## [YOUR GOAL]
Nothing beyond the line containing "the same place." is to be printed; print exactly each line from the start of the records below through that line, leaving out pictures.

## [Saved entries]
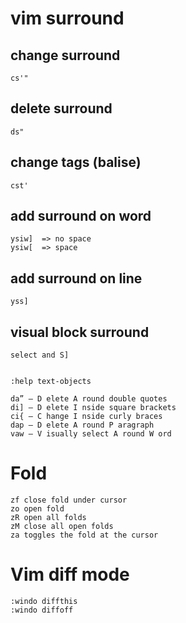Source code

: # vim surround

## change surround
```shell
cs'"
```

## delete surround
```shell
ds"
```

## change tags (balise)
```shell
cst'
```

## add surround on word
```shell
ysiw]  => no space
ysiw[  => space
```

## add surround on line
```shell
yss]
```

## visual block surround

```shell
select and S]


:help text-objects

da” – D elete A round double quotes
di] – D elete I nside square brackets
ci{ – C hange I nside curly braces
dap – D elete A round P aragraph
vaw – V isually select A round W ord
```

# Fold

```shell
zf close fold under cursor
zo open fold
zR open all folds
zM close all open folds
za toggles the fold at the cursor
```

# Vim diff mode

```shell
:windo diffthis
:windo diffoff
```
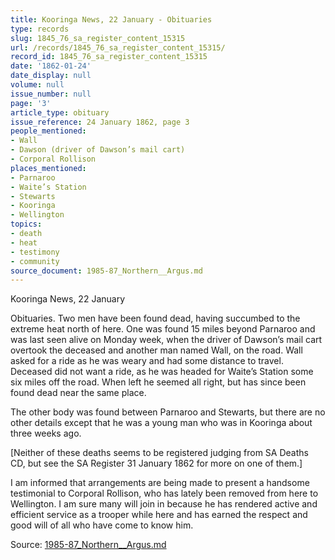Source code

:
 ```yaml
---
title: Kooringa News, 22 January - Obituaries
type: records
slug: 1845_76_sa_register_content_15315
url: /records/1845_76_sa_register_content_15315/
record_id: 1845_76_sa_register_content_15315
date: '1862-01-24'
date_display: null
volume: null
issue_number: null
page: '3'
article_type: obituary
issue_reference: 24 January 1862, page 3
people_mentioned:
- Wall
- Dawson (driver of Dawson’s mail cart)
- Corporal Rollison
places_mentioned:
- Parnaroo
- Waite’s Station
- Stewarts
- Kooringa
- Wellington
topics:
- death
- heat
- testimony
- community
source_document: 1985-87_Northern__Argus.md
---
```


Kooringa News, 22 January

Obituaries.  Two men have been found dead, having succumbed to the extreme heat north of here.  One was found 15 miles beyond Parnaroo and was last seen alive on Monday week, when the driver of Dawson’s mail cart overtook the deceased and another man named Wall, on the road.  Wall asked for a ride as he was weary and had some distance to travel.  Deceased did not want a ride, as he was headed for Waite’s Station some six miles off the road.  When left he seemed all right, but has since been found dead near the same place.

The other body was found between Parnaroo and Stewarts, but there are no other details except that he was a young man who was in Kooringa about three weeks ago.

[Neither of these deaths seems to be registered judging from SA Deaths CD, but see the SA Register 31 January 1862 for more on one of them.]

I am informed that arrangements are being made to present a handsome testimonial to Corporal Rollison, who has lately been removed from here to Wellington.  I am sure many will join in because he has rendered active and efficient service as a trooper while here and has earned the respect and good will of all who have come to know him.

Source: [1985-87_Northern__Argus.md](/downloads/markdown/1985-87_Northern__Argus.md)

## [WRITTEN SOLUTION]
Source code

: # vim surround

## change surround
```shell
cs'"
```

## delete surround
```shell
ds"
```

## change tags (balise)
```shell
cst'
```

## add surround on word
```shell
ysiw]  => no space
ysiw[  => space
```

## add surround on line
```shell
yss]
```

## visual block surround

```shell
select and S]


:help text-objects

da” – D elete A round double quotes
di] – D elete I nside square brackets
ci{ – C hange I nside curly braces
dap – D elete A round P aragraph
vaw – V isually select A round W ord
```

# Fold

```shell
zf close fold under cursor
zo open fold
zR open all folds
zM close all open folds
za toggles the fold at the cursor
```

# Vim diff mode

```shell
:windo diffthis
:windo diffoff
```
Source code

:
 ```yaml
---
title: Kooringa News, 22 January - Obituaries
type: records
slug: 1845_76_sa_register_content_15315
url: /records/1845_76_sa_register_content_15315/
record_id: 1845_76_sa_register_content_15315
date: '1862-01-24'
date_display: null
volume: null
issue_number: null
page: '3'
article_type: obituary
issue_reference: 24 January 1862, page 3
people_mentioned:
- Wall
- Dawson (driver of Dawson’s mail cart)
- Corporal Rollison
places_mentioned:
- Parnaroo
- Waite’s Station
- Stewarts
- Kooringa
- Wellington
topics:
- death
- heat
- testimony
- community
source_document: 1985-87_Northern__Argus.md
---
```


Kooringa News, 22 January

Obituaries.  Two men have been found dead, having succumbed to the extreme heat north of here.  One was found 15 miles beyond Parnaroo and was last seen alive on Monday week, when the driver of Dawson’s mail cart overtook the deceased and another man named Wall, on the road.  Wall asked for a ride as he was weary and had some distance to travel.  Deceased did not want a ride, as he was headed for Waite’s Station some six miles off the road.  When left he seemed all right, but has since been found dead near the same place.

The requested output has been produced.